:: Provided data ::
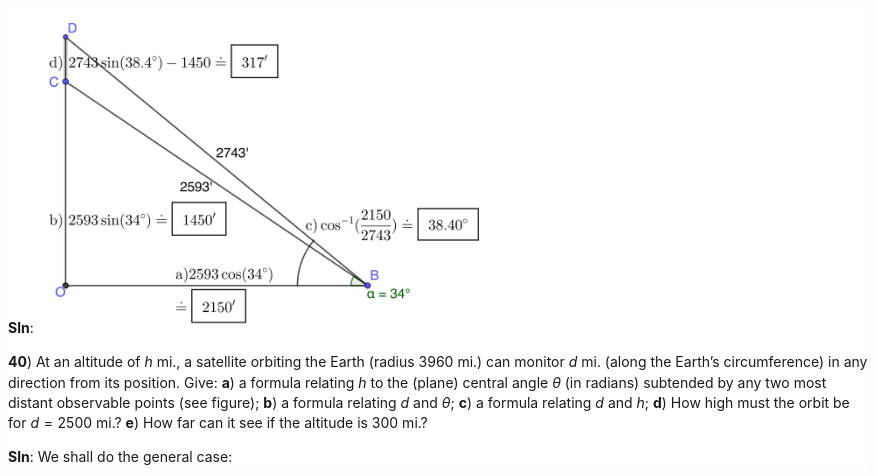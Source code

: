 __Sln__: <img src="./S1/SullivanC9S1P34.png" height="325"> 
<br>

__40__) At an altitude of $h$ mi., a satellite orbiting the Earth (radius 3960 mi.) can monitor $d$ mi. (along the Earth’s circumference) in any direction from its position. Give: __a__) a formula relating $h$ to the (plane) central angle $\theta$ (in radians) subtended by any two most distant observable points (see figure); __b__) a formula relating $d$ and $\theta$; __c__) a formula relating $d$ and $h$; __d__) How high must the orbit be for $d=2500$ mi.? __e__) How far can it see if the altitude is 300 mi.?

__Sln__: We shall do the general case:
---
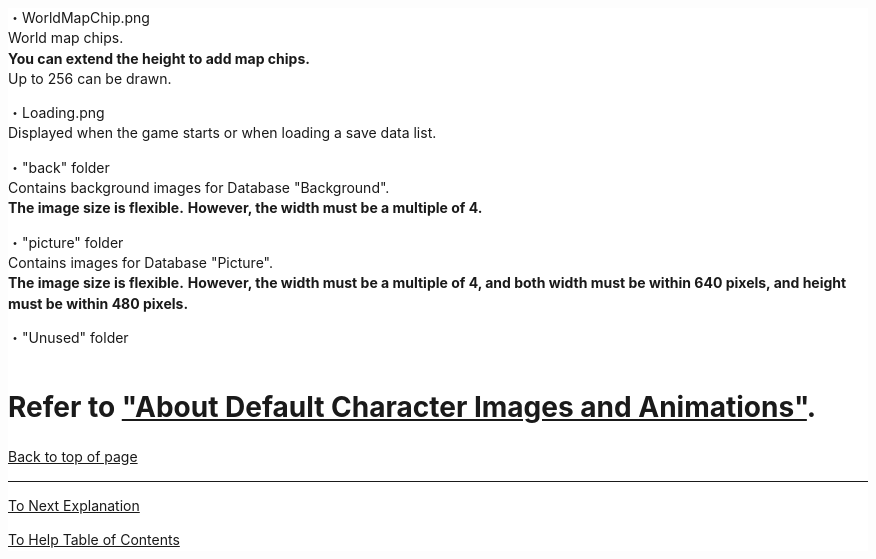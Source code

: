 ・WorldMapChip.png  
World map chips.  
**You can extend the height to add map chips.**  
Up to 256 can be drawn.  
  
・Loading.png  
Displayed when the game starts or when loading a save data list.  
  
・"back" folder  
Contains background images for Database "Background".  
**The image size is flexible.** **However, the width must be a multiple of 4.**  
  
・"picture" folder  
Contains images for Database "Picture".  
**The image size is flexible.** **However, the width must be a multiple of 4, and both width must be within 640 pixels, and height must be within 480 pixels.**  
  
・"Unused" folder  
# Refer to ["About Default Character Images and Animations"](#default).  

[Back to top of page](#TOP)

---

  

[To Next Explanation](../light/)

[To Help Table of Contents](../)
==
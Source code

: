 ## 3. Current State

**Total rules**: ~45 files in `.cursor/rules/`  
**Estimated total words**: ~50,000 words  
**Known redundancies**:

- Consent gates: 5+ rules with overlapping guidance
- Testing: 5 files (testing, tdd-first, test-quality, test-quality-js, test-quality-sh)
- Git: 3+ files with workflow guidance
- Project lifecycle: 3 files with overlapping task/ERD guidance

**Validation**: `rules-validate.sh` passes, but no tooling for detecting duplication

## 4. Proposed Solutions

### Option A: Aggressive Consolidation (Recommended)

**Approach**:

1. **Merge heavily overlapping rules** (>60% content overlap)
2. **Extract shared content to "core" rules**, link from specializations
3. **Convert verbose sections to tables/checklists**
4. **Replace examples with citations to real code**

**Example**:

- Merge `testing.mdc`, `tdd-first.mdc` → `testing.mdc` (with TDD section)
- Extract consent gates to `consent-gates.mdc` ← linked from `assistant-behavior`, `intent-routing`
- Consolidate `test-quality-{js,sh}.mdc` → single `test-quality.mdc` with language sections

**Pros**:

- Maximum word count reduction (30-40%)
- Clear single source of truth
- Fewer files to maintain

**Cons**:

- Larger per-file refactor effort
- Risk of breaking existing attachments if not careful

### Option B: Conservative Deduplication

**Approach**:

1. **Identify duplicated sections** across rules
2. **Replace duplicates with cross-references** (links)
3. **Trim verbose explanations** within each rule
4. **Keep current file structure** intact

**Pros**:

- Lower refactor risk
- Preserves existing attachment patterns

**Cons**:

:: How to complete this task ::
Establish how many lines of the records contain the string "from" and state that number without elaboration.

:: Final answer ::
3